▶ **The problem**
Write out the data below exactly, beginning with the first line and ending once the line that has "- Visualizza linee" is written.
═══
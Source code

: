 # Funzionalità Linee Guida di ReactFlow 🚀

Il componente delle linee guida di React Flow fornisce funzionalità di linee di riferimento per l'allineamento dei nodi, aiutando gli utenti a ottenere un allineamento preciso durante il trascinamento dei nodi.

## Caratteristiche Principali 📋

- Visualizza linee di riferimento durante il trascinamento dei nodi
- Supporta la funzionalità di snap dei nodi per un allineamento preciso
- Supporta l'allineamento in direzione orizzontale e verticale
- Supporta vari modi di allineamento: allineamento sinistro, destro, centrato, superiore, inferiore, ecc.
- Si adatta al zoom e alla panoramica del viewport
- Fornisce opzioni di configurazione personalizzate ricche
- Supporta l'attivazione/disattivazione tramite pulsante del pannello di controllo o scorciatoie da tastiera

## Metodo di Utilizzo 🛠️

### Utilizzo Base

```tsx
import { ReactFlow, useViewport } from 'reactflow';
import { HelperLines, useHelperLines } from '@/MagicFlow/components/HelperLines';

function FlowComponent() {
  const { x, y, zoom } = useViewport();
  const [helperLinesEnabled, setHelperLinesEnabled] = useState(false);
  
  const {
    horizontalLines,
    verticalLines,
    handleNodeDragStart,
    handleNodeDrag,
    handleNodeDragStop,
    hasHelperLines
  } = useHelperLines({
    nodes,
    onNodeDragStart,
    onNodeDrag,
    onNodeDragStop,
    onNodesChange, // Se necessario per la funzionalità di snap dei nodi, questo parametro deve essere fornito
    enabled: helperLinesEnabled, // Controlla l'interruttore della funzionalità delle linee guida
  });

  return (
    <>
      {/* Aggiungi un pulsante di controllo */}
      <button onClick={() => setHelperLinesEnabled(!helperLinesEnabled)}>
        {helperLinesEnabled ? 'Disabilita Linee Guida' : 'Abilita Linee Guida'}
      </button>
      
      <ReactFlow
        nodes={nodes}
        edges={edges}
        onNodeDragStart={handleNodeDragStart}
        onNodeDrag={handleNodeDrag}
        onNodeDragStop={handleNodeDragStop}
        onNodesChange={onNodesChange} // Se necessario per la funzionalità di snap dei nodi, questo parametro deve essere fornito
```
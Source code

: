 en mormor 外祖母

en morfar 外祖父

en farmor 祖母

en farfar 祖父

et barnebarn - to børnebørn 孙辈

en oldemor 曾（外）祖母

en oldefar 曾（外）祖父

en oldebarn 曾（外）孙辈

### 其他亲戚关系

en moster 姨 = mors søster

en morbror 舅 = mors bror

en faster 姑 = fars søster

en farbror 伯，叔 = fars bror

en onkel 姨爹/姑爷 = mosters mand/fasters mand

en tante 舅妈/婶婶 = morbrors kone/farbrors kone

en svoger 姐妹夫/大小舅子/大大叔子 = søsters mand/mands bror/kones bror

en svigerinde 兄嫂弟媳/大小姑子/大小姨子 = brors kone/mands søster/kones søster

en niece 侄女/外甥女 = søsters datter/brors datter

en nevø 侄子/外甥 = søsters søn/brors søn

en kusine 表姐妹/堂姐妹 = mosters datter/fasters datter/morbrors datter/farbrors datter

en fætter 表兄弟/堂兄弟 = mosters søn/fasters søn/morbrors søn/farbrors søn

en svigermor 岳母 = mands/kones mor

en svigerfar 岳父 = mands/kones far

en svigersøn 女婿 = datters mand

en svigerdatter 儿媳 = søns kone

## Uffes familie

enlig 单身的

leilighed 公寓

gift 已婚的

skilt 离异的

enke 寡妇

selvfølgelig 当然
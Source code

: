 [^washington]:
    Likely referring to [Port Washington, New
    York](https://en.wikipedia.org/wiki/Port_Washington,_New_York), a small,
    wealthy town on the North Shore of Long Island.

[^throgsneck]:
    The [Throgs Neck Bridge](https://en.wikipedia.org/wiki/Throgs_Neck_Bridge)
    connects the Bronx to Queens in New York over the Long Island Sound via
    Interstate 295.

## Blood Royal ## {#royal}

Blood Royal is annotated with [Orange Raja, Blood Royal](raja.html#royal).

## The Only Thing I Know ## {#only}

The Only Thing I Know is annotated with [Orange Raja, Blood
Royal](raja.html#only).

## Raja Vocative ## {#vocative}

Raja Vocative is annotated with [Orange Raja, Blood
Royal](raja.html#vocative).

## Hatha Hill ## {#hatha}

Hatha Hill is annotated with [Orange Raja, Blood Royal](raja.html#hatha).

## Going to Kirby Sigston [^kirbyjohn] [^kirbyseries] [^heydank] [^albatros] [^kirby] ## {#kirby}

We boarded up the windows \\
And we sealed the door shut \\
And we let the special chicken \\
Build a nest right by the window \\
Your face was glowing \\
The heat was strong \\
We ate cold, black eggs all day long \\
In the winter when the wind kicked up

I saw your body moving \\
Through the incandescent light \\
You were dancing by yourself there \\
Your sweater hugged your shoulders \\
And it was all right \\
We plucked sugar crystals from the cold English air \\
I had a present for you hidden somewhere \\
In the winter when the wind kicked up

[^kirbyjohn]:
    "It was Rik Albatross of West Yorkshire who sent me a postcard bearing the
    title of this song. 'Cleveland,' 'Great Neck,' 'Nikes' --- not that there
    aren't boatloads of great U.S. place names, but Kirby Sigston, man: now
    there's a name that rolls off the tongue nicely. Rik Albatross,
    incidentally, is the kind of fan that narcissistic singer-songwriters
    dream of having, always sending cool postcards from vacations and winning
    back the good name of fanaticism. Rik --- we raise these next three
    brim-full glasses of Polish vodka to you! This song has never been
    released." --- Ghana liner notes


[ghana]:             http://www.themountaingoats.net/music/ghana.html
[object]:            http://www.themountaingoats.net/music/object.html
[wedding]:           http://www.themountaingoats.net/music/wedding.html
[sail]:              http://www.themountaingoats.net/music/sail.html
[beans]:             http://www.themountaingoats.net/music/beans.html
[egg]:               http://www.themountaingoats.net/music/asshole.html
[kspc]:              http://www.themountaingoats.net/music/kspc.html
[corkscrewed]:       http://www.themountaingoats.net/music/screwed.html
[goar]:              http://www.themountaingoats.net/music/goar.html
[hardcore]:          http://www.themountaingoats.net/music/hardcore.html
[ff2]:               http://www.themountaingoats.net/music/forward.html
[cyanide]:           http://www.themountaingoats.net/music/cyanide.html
═══
▶ **Task output**
Source code

: # Funzionalità Linee Guida di ReactFlow 🚀

Il componente delle linee guida di React Flow fornisce funzionalità di linee di riferimento per l'allineamento dei nodi, aiutando gli utenti a ottenere un allineamento preciso durante il trascinamento dei nodi.

## Caratteristiche Principali 📋

- Visualizza linee di riferimento durante il trascinamento dei nodi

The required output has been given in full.